SCREENING OF THE COMPLAINT
The Court has a duty to review any complaint in which a prisoner seeks redress from a
governmental entity or officer or employee of a governmental entity and must dismiss any
complaint or portion thereof if the prisoner has raised any claims that are legally “frivolous or
malicious,” that fail to state a claim upon which relief may be granted, or that seek monetary relief
from a defendant who is immune from such relief. 28 U.S.C. §1915A(b). In screening a
complaint, the Court must determine whether the complaint complies with the Federal Rules of
Civil Procedure and states at least plausible claims for which relief may be granted. To state a
cognizable claim under the federal notice pleading system, a plaintiff is required to provide a “short
and plain statement of the claim showing that [he] is entitled to relief.” Fed. R. Civ. P. 8(a)(2). It must
be at least sufficient to provide notice to each defendant of what he or she is accused of doing, as well
as when and where the alleged actions or inactions occurred, and the nature and extent of any damage
or injury the actions or inactions caused.

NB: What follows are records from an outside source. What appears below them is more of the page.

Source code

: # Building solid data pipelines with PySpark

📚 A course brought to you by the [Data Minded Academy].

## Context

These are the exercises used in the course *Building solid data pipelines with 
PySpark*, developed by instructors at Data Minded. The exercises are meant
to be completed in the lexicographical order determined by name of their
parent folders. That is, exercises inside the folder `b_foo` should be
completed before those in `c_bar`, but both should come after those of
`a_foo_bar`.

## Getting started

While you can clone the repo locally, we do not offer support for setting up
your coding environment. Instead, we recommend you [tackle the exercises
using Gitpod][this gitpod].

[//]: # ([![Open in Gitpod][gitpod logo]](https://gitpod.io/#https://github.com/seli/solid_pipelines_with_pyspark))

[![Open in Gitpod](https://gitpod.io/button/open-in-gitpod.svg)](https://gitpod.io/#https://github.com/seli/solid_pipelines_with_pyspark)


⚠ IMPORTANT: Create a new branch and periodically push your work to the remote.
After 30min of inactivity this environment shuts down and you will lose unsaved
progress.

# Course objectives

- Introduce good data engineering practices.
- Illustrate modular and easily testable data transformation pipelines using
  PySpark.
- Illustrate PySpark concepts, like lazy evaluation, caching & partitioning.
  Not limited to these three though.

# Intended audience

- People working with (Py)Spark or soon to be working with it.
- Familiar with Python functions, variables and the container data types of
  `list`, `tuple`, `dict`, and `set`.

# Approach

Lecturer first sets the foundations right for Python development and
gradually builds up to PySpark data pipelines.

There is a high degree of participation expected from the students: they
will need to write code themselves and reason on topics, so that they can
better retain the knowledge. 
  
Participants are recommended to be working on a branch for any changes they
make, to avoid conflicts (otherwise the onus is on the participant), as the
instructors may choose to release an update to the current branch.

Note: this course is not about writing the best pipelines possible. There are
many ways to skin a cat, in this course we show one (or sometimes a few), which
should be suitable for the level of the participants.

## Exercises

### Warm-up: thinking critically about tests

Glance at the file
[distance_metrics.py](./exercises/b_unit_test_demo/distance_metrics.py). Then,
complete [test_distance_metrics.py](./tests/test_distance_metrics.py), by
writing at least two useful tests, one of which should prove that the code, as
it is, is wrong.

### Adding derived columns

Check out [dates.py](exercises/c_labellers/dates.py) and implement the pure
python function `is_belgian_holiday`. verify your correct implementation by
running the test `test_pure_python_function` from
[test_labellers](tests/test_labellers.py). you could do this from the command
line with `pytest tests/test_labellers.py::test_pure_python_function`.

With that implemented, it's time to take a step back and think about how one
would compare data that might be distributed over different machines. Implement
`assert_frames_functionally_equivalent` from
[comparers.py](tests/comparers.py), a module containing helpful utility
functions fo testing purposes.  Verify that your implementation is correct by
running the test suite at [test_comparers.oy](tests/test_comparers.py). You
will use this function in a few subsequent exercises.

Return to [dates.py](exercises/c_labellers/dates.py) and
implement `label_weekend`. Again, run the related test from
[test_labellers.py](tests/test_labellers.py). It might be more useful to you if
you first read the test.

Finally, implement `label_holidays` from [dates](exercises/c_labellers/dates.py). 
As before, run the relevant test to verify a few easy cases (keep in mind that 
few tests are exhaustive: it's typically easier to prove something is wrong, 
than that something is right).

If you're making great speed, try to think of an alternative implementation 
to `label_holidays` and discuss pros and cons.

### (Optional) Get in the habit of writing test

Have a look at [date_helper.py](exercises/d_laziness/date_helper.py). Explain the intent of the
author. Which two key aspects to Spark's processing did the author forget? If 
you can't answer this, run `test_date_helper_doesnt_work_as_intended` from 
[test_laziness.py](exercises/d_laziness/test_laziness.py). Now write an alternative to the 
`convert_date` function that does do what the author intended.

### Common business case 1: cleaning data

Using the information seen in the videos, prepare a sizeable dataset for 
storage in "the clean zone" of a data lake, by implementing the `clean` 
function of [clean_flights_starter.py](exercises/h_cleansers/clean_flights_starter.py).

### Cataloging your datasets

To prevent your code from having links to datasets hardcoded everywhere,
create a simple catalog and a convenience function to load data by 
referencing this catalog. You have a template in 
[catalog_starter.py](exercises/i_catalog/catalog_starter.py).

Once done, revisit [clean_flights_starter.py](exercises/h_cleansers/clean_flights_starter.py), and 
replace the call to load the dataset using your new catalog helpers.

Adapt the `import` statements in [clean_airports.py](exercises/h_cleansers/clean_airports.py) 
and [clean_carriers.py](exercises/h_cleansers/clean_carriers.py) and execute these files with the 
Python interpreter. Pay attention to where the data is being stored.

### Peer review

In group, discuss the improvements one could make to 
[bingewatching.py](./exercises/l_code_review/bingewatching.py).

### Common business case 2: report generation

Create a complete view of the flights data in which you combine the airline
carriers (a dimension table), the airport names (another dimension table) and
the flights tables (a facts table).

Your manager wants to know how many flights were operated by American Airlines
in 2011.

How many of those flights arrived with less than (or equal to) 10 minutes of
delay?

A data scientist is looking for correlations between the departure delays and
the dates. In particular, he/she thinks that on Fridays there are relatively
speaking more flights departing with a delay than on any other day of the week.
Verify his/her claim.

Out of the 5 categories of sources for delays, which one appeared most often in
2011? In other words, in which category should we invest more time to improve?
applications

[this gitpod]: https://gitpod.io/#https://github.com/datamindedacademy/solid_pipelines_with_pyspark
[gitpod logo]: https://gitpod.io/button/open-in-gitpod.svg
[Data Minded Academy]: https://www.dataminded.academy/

“The pleading standard Rule 8 announces does not require ‘detailed factual allegations,’
but it demands more than an unadorned, the-defendant-unlawfully-harmed-me accusation.”
Ashcroft v. Iqbal, 556 U.S. 662, 678 (2009) (quoting Bell Atl. Corp. v. Twombly, 550 U.S. 544,
555 (2007)). “The tenet that a court must accept as true all of the allegations contained in a
complaint is inapplicable to legal conclusions. Threadbare recitals of the elements of a cause of
action, supported by mere conclusory statements, do not suffice.” Id. A complaint must contain
sufficient factual matter, accepted as true, to “state a claim to relief that is plausible on its face.”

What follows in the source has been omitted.